My husband and I tend to have somewhat dichotomous tastes in film, and thus – after fifteen years and a learning curve – we instead take turns picking which film we will watch together after the children are asleep.

It is my turn, clearly, and though it may seem cruel, I am about to be blissfully happy for the next 107 minutes.

The screen lights up with the first still; then the film commences with a slow-motion sequence of dogs and Feds, raiding a house.

“What IS this?” he asks wonderingly, probably given that my taste in film does not typically include federal agents and firearms.

“Just wait for it.”

It takes until the scene in the courtroom for it to click for him, and then he groans theatrically.

“Oh, God, not this AGAIN!”

“Oh, yes,” I reply. “Hackers.”

###

It’s a rite of passage, I think, discovering Hackers. For me, it was my freshman year of college; it was in the basement apartment of someone special; and it included a completely unrelated descent into more BDSM than I had thought to anticipate. While that is a different story for a different day, it remains the fact that I now have strange and significant and scintillating sense memories associated with Johnny Lee Miller and Angelica Jolie as high school students, aching to bone and saving the world. And that, if you ask me, is exactly the tone for which this film was going.

There is a lot to love about Hackers.

First of all, it’s a redemption story. Zero Cool/Crash Override suffers forced digital abstinence for an entire decade before ascending like a phoenix to reclaim the terrain, battle the villain, and even ride off with the girl into the sunset at the end. He was sullied, marked as a federal criminal; he was an “other.” And, as all “others” intimately understand, there is no greater feeling of absolution than rising above everything that has always struggled to drag you back down.

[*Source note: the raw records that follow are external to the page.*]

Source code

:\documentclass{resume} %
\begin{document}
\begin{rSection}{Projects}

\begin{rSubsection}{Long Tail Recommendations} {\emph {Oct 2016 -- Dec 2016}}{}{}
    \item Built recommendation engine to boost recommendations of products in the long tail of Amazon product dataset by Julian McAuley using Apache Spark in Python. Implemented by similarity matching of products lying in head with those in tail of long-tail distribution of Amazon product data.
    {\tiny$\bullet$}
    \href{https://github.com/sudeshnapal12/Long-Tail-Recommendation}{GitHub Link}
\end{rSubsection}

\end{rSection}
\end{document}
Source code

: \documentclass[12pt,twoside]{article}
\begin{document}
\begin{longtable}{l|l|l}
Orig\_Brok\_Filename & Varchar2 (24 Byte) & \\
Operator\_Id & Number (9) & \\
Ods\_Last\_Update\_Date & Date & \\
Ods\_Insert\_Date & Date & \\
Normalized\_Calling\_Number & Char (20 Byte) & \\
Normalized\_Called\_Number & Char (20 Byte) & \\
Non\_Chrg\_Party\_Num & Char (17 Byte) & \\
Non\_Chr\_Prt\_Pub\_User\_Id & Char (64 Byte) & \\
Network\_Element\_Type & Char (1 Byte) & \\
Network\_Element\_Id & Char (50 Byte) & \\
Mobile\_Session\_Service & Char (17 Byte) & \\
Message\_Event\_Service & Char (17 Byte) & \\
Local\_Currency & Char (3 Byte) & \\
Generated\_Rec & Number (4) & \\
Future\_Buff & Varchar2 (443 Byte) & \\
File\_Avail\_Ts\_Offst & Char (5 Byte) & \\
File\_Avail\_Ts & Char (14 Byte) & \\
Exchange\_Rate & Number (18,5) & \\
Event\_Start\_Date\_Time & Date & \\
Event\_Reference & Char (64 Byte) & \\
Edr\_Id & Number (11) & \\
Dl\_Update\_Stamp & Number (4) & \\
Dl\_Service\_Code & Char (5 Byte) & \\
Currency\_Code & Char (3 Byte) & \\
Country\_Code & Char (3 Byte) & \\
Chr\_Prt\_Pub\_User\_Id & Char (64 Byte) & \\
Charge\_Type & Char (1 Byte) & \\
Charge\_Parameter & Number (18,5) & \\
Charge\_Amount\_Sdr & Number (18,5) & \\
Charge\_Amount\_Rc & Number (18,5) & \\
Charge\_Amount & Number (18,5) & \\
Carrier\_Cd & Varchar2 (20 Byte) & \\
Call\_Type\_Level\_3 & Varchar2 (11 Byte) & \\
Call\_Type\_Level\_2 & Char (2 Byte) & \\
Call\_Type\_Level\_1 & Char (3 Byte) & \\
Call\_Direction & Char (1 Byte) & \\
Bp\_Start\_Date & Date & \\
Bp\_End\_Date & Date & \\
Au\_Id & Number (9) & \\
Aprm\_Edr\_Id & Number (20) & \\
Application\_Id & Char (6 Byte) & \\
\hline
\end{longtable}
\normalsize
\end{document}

Then there is the fact that the most beautiful human being on the planet is the female lead. Acid Burn is not just the love object, however; she is not just set dressing for the boys club that is “hacking” (the actual existence of “hacking” anywhere in this movie to be addressed in due course). She is an empowered, fierce, independent, formidable character, her gender identity be damned; she is probably the coolest portrayal of a computer nerd that has ever even dared to exist, and that’s part of the draw of Hackers as well.

And of course, there is the ragtag bunch of ruffians standing by by our heroes’ sides, filling Jungian archetypes in this fantastic landscape wherein computers seem to be magic. It is an ensemble that is greater than the sum of its parts, and it adds a degree of humanity to these beautifully-flawed characters and their adorable malarkey.

Plus…Penn Jillette. Full stop.

Need I say more?

###

“That’s not,” says my husband through gritted teeth, “what a computer does.”

He says this at the exact same point in the film, every time; and, in our fifteen years of marriage, we’ve certainly seen it more than once.

“I know,” I say soothingly. “But, look, isn’t the next part just great?”

Lights are shooting around as the innards of computers flash by on the screen, and I know the IT-savvy hemisphere of his brain is raising objections. But I am enjoying the spectacle immensely, as I do every time this movie comes on, ever since the first time and the rope and the butterflies and the bruises.

I have not completely dismissed the idea that my freshman year experience is at the root of my husband’s apparent hatred for Hackers, though he claims it is more of an ideological objection.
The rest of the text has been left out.